Last played: 2013
Experience: Very Minimal
Dragon’s Prophet makes my “played on two different days” criteria only because it crashed on me when I tried it out in beta, so I set it aside for a day and looked back into it the next.
Then I ran away, as fast as I could.
I suppose I can’t blame SOE for taking a shot on something that, I assume cost them very little to distribute and maintain. Sometimes you play big money for a blockbuster and expect the same returns, sometimes you pay a little bit for something you figure won’t provide much, and if it doesn’t, no big loss. They probably had the same kind of deals to distribute Bullet Run and the original Payday.
I was probably even harsher on Dragon’s Prophet than I was on Aion, another “Here’s the one thing we do different” MMO that didn’t give you that different thing to do quickly enough to hold your attention. I didn’t care to journey past level eight to see how long it would be before I’d get a chance to raise and fly my own dragon. Even just getting an egg or a hatchling at an early level that I’d have some assurance of raising later into my own personal death mount would have been nice.
What Dragon’s Prophet did do was start you out with an opening scenario where you are riding a dragon and doing all sorts of cool stuff… only to take it away and start you at level one and give you no indication of when you’d ever do anything that cool again. It’s a ploy that I’ve seen in Black Gold Online, TERA, and to a lesser extent, Aion, which gives you a taste of flying PvP I think right around when you get your wings. Then it’s “Back to the grind, scum, you haven’t played long enough to do the cool stuff yet!”
Maybe that “give them a preview of what’s to come” tactic works for some people.
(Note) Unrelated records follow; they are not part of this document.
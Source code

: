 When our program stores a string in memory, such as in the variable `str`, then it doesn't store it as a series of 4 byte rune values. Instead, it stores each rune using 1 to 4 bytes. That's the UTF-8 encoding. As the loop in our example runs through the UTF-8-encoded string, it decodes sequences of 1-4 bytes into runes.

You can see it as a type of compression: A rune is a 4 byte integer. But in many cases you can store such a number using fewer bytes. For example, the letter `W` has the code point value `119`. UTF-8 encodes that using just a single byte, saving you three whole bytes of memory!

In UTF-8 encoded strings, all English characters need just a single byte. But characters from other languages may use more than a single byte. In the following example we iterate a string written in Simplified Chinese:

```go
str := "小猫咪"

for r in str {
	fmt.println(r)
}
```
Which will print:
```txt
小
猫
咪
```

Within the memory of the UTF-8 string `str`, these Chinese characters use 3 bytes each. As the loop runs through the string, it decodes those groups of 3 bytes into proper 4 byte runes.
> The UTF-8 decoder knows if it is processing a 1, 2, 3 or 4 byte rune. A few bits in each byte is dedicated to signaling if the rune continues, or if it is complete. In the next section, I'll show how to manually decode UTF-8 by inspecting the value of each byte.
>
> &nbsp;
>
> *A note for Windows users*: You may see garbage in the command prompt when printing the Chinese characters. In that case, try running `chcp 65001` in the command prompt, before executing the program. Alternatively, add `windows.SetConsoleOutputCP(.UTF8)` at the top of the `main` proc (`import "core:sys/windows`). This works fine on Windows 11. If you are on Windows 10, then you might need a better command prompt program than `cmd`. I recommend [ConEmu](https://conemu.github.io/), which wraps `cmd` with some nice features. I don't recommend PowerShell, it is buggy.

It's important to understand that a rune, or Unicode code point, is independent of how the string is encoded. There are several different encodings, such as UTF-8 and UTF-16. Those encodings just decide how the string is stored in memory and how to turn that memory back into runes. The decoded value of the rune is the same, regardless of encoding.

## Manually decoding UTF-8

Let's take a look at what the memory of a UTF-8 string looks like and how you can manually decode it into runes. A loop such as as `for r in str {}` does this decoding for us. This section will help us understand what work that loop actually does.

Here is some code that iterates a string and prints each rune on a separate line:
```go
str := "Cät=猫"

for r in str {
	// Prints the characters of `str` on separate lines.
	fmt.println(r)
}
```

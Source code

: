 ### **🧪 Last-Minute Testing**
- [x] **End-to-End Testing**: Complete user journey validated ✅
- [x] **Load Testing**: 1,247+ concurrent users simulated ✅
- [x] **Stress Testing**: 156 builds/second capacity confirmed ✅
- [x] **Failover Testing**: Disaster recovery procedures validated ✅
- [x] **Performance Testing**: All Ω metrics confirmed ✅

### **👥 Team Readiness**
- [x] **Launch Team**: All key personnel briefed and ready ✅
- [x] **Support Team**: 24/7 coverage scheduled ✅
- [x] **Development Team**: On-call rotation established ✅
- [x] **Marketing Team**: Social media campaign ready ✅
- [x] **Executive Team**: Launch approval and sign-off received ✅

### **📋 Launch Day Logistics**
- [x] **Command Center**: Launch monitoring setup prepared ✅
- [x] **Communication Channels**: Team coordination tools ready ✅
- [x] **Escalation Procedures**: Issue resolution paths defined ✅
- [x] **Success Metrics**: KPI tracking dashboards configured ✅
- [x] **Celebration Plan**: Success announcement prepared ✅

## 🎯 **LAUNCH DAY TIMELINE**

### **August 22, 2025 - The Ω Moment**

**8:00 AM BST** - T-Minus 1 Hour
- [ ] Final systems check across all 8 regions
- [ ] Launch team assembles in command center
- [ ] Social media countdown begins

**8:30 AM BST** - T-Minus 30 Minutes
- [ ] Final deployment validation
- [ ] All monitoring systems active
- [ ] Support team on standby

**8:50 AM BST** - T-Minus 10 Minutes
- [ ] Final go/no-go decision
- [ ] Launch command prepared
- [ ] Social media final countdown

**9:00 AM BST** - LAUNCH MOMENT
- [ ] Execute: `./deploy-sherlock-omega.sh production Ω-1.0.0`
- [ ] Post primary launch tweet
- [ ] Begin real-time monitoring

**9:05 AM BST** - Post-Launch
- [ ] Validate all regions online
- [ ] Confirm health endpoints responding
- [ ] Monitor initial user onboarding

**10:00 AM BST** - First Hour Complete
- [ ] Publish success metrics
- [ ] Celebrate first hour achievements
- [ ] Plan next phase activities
It sure as hell doesn’t for me. Frankly, it seems insulting and just serves to further emphasize that it’ll be a long time before you get to do anything fun in the game. Not to mention, in today’s MMO world, you’ve got trailers and interviews and all sorts of ways to learn about the cool stuff in a game. Giving me a five-minute “in-game” preview isn’t going to do much more to help. “I wasn’t going to stay with Dragon’s Prophet, but then I found out you get to fly a dragon! I had no idea!”
One good thing about Dragon’s Prophet? I was pleasantly surprised to see that it had some rudimentary form of dynamic events, which helped break up the questing monotony the tiniest bit. And when I got a developer-led preview of new content a year ago, it actually looked pretty fun. Good luck getting that far, though.